Data excerpts
════════════════
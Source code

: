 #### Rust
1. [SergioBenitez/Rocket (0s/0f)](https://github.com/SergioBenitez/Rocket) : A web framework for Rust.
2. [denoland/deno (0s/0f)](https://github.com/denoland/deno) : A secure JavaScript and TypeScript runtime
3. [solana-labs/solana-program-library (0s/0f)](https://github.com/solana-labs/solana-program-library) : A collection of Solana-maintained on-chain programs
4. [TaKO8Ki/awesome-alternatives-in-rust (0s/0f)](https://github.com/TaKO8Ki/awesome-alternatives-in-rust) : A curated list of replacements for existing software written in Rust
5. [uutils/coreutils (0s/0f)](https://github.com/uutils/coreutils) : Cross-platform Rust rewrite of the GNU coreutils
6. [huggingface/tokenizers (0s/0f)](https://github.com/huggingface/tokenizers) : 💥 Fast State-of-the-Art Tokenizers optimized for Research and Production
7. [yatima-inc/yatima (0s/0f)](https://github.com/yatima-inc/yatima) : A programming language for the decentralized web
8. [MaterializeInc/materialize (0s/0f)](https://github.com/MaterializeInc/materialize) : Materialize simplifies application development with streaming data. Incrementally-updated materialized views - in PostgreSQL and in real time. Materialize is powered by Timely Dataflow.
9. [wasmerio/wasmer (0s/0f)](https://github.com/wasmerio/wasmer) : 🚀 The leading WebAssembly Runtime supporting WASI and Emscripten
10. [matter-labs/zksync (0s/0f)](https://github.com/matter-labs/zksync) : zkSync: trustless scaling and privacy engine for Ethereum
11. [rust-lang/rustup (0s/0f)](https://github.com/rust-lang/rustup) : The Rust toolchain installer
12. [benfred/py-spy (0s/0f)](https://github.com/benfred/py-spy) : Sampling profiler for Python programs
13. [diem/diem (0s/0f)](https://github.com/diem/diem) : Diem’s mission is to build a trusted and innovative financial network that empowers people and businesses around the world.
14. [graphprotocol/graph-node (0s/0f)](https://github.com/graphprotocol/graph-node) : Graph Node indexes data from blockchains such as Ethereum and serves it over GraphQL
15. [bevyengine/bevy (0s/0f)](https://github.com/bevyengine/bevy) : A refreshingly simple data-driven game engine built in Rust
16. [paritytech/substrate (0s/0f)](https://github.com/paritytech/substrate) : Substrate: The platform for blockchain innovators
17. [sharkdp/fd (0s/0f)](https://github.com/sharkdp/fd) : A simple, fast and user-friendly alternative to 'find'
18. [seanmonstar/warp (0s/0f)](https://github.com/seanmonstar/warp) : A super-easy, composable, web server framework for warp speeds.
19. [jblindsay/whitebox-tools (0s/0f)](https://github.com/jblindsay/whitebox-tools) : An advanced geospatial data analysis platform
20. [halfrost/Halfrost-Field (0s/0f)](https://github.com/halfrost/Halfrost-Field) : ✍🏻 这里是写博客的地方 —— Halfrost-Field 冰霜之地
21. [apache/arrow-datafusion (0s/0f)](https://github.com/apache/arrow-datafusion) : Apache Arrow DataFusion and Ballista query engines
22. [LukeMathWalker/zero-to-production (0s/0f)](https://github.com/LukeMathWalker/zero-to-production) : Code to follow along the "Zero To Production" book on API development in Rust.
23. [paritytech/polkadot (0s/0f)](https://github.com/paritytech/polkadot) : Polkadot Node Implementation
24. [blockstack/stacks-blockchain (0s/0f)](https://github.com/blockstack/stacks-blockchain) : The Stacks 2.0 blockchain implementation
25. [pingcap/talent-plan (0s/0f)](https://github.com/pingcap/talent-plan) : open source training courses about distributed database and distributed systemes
════════════════
> _Exercise prompt_: Return each line from the records that includes the word "Production".

> _Result of this task_:
6. [huggingface/tokenizers (0s/0f)](https://github.com/huggingface/tokenizers) : 💥 Fast State-of-the-Art Tokenizers optimized for Research and Production
22. [LukeMathWalker/zero-to-production (0s/0f)](https://github.com/LukeMathWalker/zero-to-production) : Code to follow along the "Zero To Production" book on API development in Rust.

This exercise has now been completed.